(Stored dataset items)
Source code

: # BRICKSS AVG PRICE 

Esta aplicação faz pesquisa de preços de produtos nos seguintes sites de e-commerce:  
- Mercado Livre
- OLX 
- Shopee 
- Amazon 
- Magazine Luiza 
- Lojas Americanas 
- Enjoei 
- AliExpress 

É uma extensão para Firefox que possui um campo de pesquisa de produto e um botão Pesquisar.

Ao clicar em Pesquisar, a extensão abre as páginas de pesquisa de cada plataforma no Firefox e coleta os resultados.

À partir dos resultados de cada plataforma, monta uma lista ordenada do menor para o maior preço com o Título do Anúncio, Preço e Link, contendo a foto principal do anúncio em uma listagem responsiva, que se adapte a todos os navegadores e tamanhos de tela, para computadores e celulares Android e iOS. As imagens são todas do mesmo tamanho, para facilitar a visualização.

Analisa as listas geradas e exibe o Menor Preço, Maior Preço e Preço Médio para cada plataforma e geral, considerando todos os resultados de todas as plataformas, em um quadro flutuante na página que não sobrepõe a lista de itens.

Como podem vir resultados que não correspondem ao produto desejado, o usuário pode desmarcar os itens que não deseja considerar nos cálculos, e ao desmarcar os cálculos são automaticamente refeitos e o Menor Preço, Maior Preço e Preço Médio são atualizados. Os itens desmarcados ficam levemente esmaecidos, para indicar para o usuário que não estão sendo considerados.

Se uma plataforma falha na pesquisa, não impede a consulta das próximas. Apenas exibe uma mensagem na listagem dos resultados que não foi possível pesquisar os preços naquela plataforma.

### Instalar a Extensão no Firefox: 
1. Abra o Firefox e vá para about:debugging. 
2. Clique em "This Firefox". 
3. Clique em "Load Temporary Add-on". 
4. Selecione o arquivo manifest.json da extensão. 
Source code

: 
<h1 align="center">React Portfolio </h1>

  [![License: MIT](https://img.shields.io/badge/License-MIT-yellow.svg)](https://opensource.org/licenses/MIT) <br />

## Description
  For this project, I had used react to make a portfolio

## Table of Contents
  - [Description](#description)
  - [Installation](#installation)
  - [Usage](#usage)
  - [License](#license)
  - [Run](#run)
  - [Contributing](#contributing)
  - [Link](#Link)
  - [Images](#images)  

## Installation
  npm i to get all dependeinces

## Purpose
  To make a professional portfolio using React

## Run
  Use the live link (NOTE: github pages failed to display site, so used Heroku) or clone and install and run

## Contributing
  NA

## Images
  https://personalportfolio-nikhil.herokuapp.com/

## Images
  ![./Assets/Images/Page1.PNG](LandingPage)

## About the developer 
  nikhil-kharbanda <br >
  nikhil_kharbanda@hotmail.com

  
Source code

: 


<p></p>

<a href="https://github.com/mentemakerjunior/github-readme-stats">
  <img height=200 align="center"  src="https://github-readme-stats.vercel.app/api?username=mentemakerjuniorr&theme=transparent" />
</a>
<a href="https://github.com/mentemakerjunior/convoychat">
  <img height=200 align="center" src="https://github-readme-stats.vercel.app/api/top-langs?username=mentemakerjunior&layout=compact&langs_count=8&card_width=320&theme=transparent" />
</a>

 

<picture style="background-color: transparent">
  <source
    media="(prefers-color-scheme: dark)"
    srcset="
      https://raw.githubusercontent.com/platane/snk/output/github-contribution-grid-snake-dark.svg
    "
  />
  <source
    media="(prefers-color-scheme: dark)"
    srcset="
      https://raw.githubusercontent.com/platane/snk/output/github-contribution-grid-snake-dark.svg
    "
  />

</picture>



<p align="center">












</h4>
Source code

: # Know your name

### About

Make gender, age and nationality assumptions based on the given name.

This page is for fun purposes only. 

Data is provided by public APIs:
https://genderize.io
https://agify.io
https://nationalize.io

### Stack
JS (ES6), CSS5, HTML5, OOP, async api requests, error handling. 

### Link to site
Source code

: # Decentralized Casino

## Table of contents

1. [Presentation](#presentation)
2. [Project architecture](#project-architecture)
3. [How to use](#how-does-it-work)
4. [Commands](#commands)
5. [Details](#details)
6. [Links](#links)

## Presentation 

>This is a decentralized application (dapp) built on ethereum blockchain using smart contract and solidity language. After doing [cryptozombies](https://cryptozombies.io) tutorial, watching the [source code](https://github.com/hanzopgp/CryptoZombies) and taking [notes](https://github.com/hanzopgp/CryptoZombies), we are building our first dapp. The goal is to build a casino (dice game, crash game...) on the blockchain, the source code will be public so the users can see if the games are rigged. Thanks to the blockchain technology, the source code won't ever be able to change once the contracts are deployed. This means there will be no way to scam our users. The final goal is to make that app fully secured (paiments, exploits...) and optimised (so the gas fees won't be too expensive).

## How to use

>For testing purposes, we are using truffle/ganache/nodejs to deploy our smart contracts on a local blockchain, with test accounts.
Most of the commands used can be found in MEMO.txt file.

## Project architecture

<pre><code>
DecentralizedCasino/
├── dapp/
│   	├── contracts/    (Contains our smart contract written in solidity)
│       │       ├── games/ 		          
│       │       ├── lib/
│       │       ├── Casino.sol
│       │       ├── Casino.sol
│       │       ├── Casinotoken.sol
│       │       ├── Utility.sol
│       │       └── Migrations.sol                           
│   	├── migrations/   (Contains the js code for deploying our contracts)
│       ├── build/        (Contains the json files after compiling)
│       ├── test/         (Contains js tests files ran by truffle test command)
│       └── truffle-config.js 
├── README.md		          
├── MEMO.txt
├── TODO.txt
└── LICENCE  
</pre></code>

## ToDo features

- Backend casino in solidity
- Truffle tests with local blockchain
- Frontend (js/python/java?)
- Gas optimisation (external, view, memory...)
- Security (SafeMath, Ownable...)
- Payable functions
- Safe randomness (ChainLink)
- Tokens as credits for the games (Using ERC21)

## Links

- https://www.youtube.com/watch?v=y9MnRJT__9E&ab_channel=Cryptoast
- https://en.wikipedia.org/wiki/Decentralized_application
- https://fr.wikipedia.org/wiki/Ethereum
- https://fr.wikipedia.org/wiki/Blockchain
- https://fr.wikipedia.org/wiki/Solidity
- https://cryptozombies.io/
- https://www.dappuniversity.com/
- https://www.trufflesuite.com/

*PROBLEM DETAILS*. All lines above that include the word "transparent" must be copied into the answer.

*THE ANSWER*.
  <img height=200 align="center"  src="https://github-readme-stats.vercel.app/api?username=mentemakerjuniorr&theme=transparent" />
  <img height=200 align="center" src="https://github-readme-stats.vercel.app/api/top-langs?username=mentemakerjunior&layout=compact&langs_count=8&card_width=320&theme=transparent" />
<picture style="background-color: transparent">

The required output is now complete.